[Opening Material provided section]

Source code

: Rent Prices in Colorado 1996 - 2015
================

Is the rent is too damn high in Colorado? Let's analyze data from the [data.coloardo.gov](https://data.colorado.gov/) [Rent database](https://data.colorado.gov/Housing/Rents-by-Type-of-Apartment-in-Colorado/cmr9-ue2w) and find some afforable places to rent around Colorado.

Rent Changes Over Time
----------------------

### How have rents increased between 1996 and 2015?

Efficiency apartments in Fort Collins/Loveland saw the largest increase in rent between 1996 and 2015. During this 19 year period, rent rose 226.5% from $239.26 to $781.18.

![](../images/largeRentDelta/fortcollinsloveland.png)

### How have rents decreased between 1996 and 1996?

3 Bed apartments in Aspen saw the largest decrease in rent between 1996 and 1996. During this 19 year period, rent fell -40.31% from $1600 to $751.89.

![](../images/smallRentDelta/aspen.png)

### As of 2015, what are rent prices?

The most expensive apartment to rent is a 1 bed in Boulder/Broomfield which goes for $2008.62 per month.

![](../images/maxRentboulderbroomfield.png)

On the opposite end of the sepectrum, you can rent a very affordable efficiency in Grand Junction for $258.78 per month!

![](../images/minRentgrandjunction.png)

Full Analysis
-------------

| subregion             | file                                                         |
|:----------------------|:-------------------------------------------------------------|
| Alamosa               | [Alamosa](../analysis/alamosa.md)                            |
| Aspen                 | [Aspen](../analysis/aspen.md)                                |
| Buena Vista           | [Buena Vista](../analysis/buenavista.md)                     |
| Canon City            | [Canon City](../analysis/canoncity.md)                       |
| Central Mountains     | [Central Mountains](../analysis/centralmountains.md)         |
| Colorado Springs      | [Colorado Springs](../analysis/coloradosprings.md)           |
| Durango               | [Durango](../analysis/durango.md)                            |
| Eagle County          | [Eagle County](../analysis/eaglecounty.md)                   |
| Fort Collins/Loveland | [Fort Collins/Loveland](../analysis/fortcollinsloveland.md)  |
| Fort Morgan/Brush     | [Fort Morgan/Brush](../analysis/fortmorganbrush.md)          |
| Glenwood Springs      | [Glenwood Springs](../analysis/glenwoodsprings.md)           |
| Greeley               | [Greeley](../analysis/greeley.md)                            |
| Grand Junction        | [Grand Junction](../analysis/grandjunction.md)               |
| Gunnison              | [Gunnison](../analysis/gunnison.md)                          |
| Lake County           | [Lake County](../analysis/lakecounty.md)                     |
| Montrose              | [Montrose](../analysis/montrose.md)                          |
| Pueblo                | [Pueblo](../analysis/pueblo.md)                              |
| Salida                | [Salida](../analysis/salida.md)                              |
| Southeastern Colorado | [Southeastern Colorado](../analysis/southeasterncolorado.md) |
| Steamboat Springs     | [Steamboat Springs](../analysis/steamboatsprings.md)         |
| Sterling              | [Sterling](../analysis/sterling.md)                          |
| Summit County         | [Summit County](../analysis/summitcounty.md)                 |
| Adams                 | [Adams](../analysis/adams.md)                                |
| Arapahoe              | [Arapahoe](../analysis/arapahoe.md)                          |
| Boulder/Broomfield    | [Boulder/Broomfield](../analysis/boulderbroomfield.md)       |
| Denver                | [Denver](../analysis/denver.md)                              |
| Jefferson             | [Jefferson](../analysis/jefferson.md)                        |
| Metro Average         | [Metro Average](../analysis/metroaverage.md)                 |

[Closing Material provided section]

Work to complete:
Please return every line in the data that includes the string "from".

Answer below:
Is the rent is too damn high in Colorado? Let's analyze data from the [data.coloardo.gov](https://data.colorado.gov/) [Rent database](https://data.colorado.gov/Housing/Rents-by-Type-of-Apartment-in-Colorado/cmr9-ue2w) and find some afforable places to rent around Colorado.
Efficiency apartments in Fort Collins/Loveland saw the largest increase in rent between 1996 and 2015. During this 19 year period, rent rose 226.5% from $239.26 to $781.18.
3 Bed apartments in Aspen saw the largest decrease in rent between 1996 and 1996. During this 19 year period, rent fell -40.31% from $1600 to $751.89.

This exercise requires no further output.